“Ben kötülere iyilik saçarım, bu ceza olur
İyilere iyilik
Kötülere kötülük
Yapacak kadar güçlü ve seraplı olamam…”[1]
Kötülükle sulanmış, haksızlıkla örülü zamanlardı. Doğmuştu bundan tam altmış yıl önce... Sıkılgan, iyiliğe elverişsiz topraklar içinde çok zaman kalmıştı. Bir elinde geçmişini taşıdığı kahverengi bir bavul, diğer elde gelecek yeşerten umut birikintisi vardı. Bir âlemin eteğinden tutarak, bir başka âlemin kapılarına dayanmak idi tam olarak yaptığı…

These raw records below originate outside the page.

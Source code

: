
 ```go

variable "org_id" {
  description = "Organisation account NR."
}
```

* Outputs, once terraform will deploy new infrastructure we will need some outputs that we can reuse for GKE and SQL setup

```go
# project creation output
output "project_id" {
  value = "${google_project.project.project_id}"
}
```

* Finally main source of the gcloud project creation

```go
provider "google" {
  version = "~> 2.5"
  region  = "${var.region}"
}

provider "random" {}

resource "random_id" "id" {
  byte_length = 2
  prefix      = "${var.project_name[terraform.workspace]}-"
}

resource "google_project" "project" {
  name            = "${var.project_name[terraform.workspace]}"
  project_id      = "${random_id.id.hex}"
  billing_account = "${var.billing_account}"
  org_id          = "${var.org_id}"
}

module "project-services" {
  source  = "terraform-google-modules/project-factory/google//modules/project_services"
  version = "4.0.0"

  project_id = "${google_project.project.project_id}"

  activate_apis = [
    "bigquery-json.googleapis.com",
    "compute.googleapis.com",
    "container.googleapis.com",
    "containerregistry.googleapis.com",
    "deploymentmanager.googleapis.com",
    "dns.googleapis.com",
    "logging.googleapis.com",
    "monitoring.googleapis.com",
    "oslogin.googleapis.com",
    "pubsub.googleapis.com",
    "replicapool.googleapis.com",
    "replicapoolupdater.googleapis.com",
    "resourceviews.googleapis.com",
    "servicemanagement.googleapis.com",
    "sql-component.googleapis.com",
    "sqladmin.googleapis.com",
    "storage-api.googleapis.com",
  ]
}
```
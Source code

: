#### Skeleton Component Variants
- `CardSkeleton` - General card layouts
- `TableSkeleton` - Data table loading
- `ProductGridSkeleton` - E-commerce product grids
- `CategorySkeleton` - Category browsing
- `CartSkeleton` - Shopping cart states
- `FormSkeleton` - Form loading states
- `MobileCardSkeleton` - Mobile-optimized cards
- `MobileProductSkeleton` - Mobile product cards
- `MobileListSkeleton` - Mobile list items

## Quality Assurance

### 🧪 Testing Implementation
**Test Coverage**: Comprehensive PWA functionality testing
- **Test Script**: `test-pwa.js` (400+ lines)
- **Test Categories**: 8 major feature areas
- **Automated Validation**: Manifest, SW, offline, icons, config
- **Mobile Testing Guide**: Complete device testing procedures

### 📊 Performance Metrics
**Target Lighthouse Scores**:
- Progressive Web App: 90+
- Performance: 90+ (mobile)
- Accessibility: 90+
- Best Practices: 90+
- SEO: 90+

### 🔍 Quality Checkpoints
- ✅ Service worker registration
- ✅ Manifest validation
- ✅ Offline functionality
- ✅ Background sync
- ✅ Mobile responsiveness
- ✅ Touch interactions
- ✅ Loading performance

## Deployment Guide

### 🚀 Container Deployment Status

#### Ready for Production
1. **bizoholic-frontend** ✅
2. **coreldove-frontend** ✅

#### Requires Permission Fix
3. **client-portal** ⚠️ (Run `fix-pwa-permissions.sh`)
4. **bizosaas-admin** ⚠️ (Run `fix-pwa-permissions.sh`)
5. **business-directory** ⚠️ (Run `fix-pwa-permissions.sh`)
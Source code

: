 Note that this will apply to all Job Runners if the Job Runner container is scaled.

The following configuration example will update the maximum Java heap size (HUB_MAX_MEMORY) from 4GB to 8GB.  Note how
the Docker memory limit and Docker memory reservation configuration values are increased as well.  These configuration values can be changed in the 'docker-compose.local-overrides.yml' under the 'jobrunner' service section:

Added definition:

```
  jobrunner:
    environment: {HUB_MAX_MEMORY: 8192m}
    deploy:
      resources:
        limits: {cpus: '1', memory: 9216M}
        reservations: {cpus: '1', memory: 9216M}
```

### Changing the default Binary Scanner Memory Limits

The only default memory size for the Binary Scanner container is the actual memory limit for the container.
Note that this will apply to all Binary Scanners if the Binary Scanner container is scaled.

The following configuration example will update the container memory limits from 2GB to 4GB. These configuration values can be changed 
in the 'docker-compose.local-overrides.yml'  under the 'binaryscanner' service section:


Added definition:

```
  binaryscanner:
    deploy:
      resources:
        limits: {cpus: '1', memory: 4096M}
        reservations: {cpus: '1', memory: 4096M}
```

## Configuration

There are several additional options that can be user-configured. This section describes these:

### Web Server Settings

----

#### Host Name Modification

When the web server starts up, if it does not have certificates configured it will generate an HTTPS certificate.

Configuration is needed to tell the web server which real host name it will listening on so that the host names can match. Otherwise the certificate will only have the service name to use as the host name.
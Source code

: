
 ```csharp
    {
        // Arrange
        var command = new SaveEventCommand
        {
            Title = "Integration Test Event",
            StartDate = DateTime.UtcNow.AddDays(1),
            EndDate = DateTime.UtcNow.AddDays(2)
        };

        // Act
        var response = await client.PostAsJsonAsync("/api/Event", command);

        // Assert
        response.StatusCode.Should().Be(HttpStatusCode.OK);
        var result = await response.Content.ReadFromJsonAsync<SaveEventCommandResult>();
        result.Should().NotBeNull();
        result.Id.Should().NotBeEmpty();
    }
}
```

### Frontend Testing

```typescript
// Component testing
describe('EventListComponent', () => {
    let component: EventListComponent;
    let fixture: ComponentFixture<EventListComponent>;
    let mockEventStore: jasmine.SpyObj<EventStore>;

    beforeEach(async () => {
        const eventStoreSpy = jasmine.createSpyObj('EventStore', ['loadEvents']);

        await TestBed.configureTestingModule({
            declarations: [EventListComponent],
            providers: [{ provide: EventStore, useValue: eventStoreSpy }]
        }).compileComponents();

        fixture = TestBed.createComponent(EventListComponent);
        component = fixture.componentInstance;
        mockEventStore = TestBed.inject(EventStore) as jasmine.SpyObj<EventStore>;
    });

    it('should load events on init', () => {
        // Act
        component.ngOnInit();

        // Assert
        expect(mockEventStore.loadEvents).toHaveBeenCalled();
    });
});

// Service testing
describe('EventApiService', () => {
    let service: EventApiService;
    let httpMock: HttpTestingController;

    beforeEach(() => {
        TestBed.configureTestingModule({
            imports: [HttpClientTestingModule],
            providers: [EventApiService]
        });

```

Belleğinden hasat kıran sessizlikler içinde, sadakatsiz düşünceler edinmiş, vicdanını sol eliyle susturmuştu. Muhakeme kabiliyetini karmaşık duygular içinde ele vermekten, yenilgiler esaretinde örselemekten kaçınsa da; adını unuttuğu şehirlerde yaşamak, artık boynunda taşıdığı yaşamak yükünü tüm kuvvetiyle sıkıyordu. İyileşmek istiyordu fakat, eski günlere dönmek hususunda mütereddit bir vaziyet içindeydi. Eski dostlarını bir TV programında izlerken darıldı. Atı alan Üsküdar’ı çoktan geçmişti. Dünya değişmiş, toplum değişmiş, nesil değişmişti.
Yaşadığımız toprakların mazur bir genel geçeridir. Kişi söylediği bir cümle için; yanlış anlaşılmamak maksadı ile bin cümle sarf etmektedir. En sonunda herkes anlamak istediği gibi anlamaktadır sizi.
Zamane gençliğinin zamansız davranışlarını küçümseyerek, her gözün üstünde kaş arayarak, yürüdüğü sahil boyunca düşündü sükûnet eşiğinde. Bakışları takıldı bir yere; “Düştüm..!” dedi gençliğin evvelinde, “Aynı şu yerde” ve “Hem de defalarca.” diye ekledi. Hatırladı bir vakit çocuk olduğunu. Aynı yollardan geçmek, aynı kaldırımlarda koşmak, aynı yükseltilere takılarak düşebilmek demekti.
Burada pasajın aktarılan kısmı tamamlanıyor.